Suele pensarse que el Derecho Administrativo es el reino del Derecho escrito. De las frías normas y las inexcusables formas. Diríase que el principio de buena fe, que pretende expulsar a los granujas del juego, tiene poco que hacer en la esfera de la Administración Pública. Por eso, es frecuentísimo que la sincera invocación de la buena fe del contratista (que hace la obra sin formalizar el contrato), del funcionario (que hace las horas extraordinarias sin pedir autorización expresa), del sancionado (que cometió una infracción pensando actuar correctamente o sin malicia), o del ciudadano (que consintió confiado un acto administrativo sin impugnarlo en plazo) tropiece con una negativa fundamentada en reglamentaciones y conceptos jurídicos.

 

1. Sin embargo, la Ley 30/1992, de 26 de Noviembre de Administraciones Públicas y del Procedimiento Administrativo Común se ocupa de la buena fe. Por un lado, la referida a las Administraciones al disponer el art.3.1 que “ deberán respetar en su actuación los principios de buena fe y de confianza legítima”. Y por otro lado, en el art.110.3 sobre los administrados, al advertir que “ Los vicios y defectos que hagan anulable un acto no podrán ser alegados por quienes los hubieren causado”. Indirectamente también encontramos la buena fe disfrazada de la prohibición de la “desviación de poder” que suele encubrir la malignidad de quien dicta el acto formalmente impecable pero materialmente envenenado.

2. Así y todo, no faltan manifestaciones de la “mala fe” en la Administración ( o mas bien en sus autoridades, ya que imputar un vicio humano a una persona jurídica es una licencia expresiva pero irreal). En el fondo, subyace una insana prepotencia, esto es, abuso del poder público, y que presenta varias manifestaciones:

A) Prepotencia sobre los adversarios políticos. Es el caso de la Administración que provoca un proceso judicial por trasfondo político ( p.ej. impedir a un concejal de la opsoición el acceso a documentos municipales).

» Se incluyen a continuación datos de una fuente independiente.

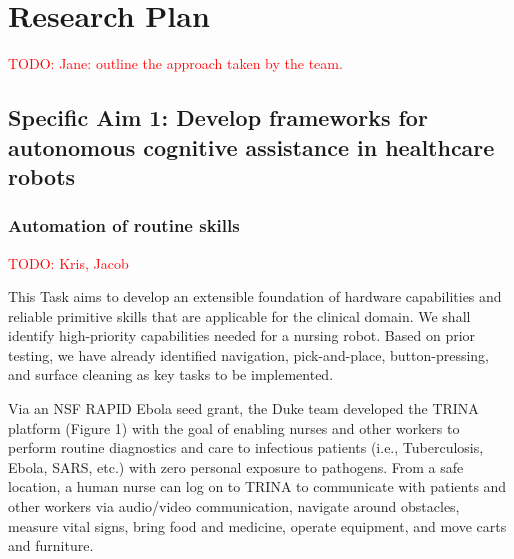 \pagebreak

\section{Research Plan}\label{sec:plan}
\textcolor{red}{TODO: Jane: outline the approach taken by the team.}

\subsection{Specific Aim 1: Develop frameworks for autonomous cognitive assistance in healthcare robots}\label{sec:plan-task1}

\subsubsection{Automation of routine skills}
\textcolor{red}{TODO: Kris, Jacob}

This Task aims to develop an extensible foundation of hardware capabilities and reliable primitive skills that are applicable for the clinical domain.  We shall identify high-priority capabilities needed for a nursing robot.  Based on prior testing, we have already identified navigation, pick-and-place,
button-pressing, and surface cleaning as key tasks to be implemented.

Via  an  NSF  RAPID  Ebola  seed  grant,  the  Duke  team  developed  the  TRINA
platform (Figure 1) with the goal of enabling nurses and other workers to perform routine diagnostics and
care to infectious patients (i.e., Tuberculosis, Ebola, SARS, etc.) with zero personal exposure to pathogens. From a safe location, a human nurse can log on to TRINA to communicate with patients and other workers
via audio/video communication, navigate around obstacles, measure vital signs, bring food and medicine,
operate equipment, and move carts and furniture.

B) Prepotencia sobre los funcionarios incómodos. Es el caso de la autoridad administrativa ( Gerencia, Concejalía de Personal, Consejería o Subsecretaría) que considera a los funcionarios como peones que pueden ser ninguneado o sacrificados, por lo que adopta medidas variopintas, que sin llegar a la ominosa figura del mobbing ( esto es, guerra declarada de exterminio) se extiende en puntuales zancadilleos y ninguneos ( ej. denegación de permisos de asuntos propios, imposición de periodo vacacional, concursos diseñados para promocionar a otros mas dóciles, no concesión de productividad, etc).

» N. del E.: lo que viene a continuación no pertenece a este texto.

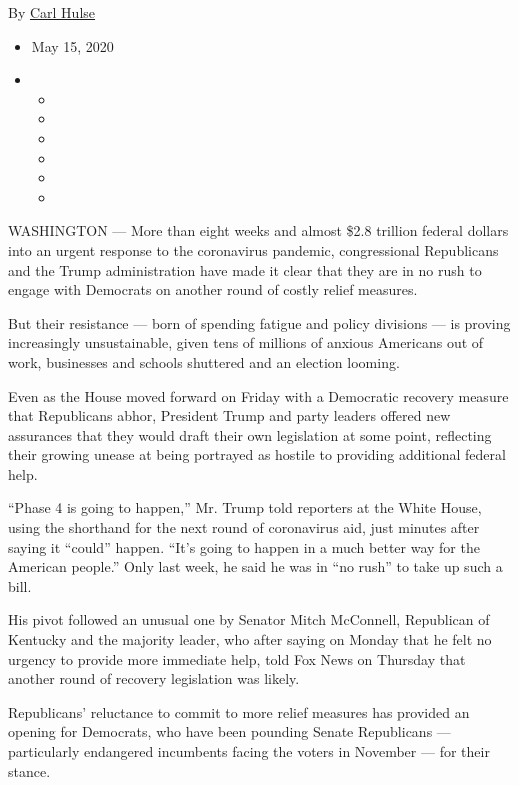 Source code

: By \href{https://www.nytimes.com/by/carl-hulse}{Carl Hulse}

\begin{itemize}
\item
  May 15, 2020
\item
  \begin{itemize}
  \item
  \item
  \item
  \item
  \item
  \item
  \end{itemize}
\end{itemize}

WASHINGTON --- More than eight weeks and almost \$2.8 trillion federal
dollars into an urgent response to the coronavirus pandemic,
congressional Republicans and the Trump administration have made it
clear that they are in no rush to engage with Democrats on another round
of costly relief measures.

But their resistance --- born of spending fatigue and policy divisions
--- is proving increasingly unsustainable, given tens of millions of
anxious Americans out of work, businesses and schools shuttered and an
election looming.

Even as the House moved forward on Friday with a Democratic recovery
measure that Republicans abhor, President Trump and party leaders
offered new assurances that they would draft their own legislation at
some point, reflecting their growing unease at being portrayed as
hostile to providing additional federal help.

``Phase 4 is going to happen,'' Mr. Trump told reporters at the White
House, using the shorthand for the next round of coronavirus aid, just
minutes after saying it ``could'' happen. ``It's going to happen in a
much better way for the American people.'' Only last week, he said he
was in ``no rush'' to take up such a bill.

His pivot followed an unusual one by Senator Mitch McConnell, Republican
of Kentucky and the majority leader, who after saying on Monday that he
felt no urgency to provide more immediate help, told Fox News on
Thursday that another round of recovery legislation was likely.

Republicans' reluctance to commit to more relief measures has provided
an opening for Democrats, who have been pounding Senate Republicans ---
particularly endangered incumbents facing the voters in November --- for
their stance.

 C) Prepotencia sobre los contratistas. Aunque hay muchos contratistas que son cómplices de las irregularidades de la Administración, no faltan quienes son víctimas de su buena fe, cuando la Administración les asegura que realicen urgentemente un suplemento de obra, o que presten un servicio al margen del pliego de contratación, que ya se formalizará el papeleo y luego se encuentran con un serio Interventor negando el pago por falta de crédito. Sevach recuerda un caso real que no se resiste a contar por su tinte tragicómico. En cierto Ayuntamiento, la oposición reprochó en el Pleno al equipo de gobierno que se hubiesen adquirido trescientos relojes de pulsera con fines de regalo institucional en los eventos municipales, en una relojería de la vecina Cantabria, cuando había en el municipio asturiano empresarios que podrían haber realizado idéntico suministro. La defensa del Alcalde se movió inicialmente en torno a la publicidad, concurrencia y oferta ventajosa, etc ( todo por el Libro), pero cuando un concejal de la oposición le hizo saltar de sus casillas, se le escapó un grito que hizo callar a todos: “ Ya está bien,…¡ se adjudicó en Cantabria porque si los adjudicamos a nuestros relojeros los hacemos quebrar, pues nunca iban a cobrar!” .

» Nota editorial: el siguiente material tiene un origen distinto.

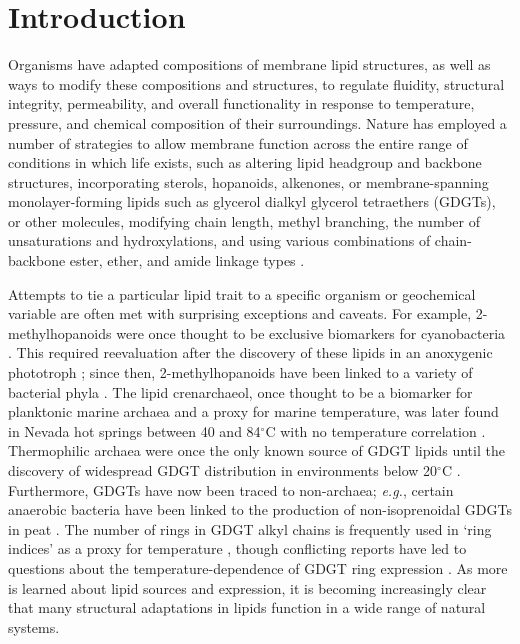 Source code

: \section{Introduction}
Organisms have adapted compositions of membrane lipid structures, as well as ways to modify these compositions and structures, to regulate fluidity, structural integrity, permeability, and overall functionality in response to temperature, pressure, and chemical composition of their surroundings. Nature has employed a number of strategies to allow membrane function across the entire range of conditions in which life exists, such as altering lipid headgroup and backbone structures, incorporating sterols, hopanoids, alkenones, or membrane-spanning monolayer-forming lipids such as glycerol dialkyl glycerol tetraethers (GDGTs), or other molecules, modifying chain length, methyl branching, the number of unsaturations and hydroxylations, and using various combinations of chain-backbone ester, ether, and amide linkage types \citep{marlowe1984long, belin2018hopanoid, van2008membrane}.

Attempts to tie a particular lipid trait to a specific organism or geochemical variable are often met with surprising exceptions and caveats. For example, 2-methylhopanoids were once thought to be exclusive biomarkers for cyanobacteria \citep{summons1992methylhopanoids}. This required reevaluation after the discovery of these lipids in an anoxygenic phototroph \citep{rashby2007biosynthesis}; since then, 2-methylhopanoids have been linked to a variety of bacterial phyla \citep{ricci2014diverse}. The lipid crenarchaeol, once thought to be a biomarker for planktonic marine archaea and a proxy for marine temperature, was later found in Nevada hot springs between 40 and 84$^{\circ}$C with no temperature correlation \citep{pearson2004nonmarine}. Thermophilic archaea were once the only known source of GDGT lipids until the discovery of widespread GDGT distribution in environments below 20$^{\circ}$C \citep{schouten2000widespread}. Furthermore, GDGTs have now been traced to non-archaea; \textit{e.g.}, certain anaerobic bacteria have been linked to the production of non-isoprenoidal GDGTs in peat \citep{weijers2006membrane}. The number of rings in GDGT alkyl chains is frequently used in `ring indices' as a proxy for temperature \citep{schouten2002distributional, tierney2012gdgt}, though conflicting reports have led to questions about the temperature-dependence of GDGT ring expression \citep{sollich2017heat}. As more is learned about lipid sources and expression, it is becoming increasingly clear that many structural adaptations in lipids function in a wide range of natural systems.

D) Prepotencia sobre los expropiados. Aquí la mala fe raya la ignominia, pues muchísimas expropiaciones se tramitan por urgencia, a sabiendas de que de este modo se evitan los trámites y garantías propios de la expropiación, procediendo a la expeditiva ocupación de la finca. El expropiado, apabullado por esta manifestación del poder público que le arranca su propiedad, se queda patidifuso al recibir un justiprecio ridículo o meramente consignado.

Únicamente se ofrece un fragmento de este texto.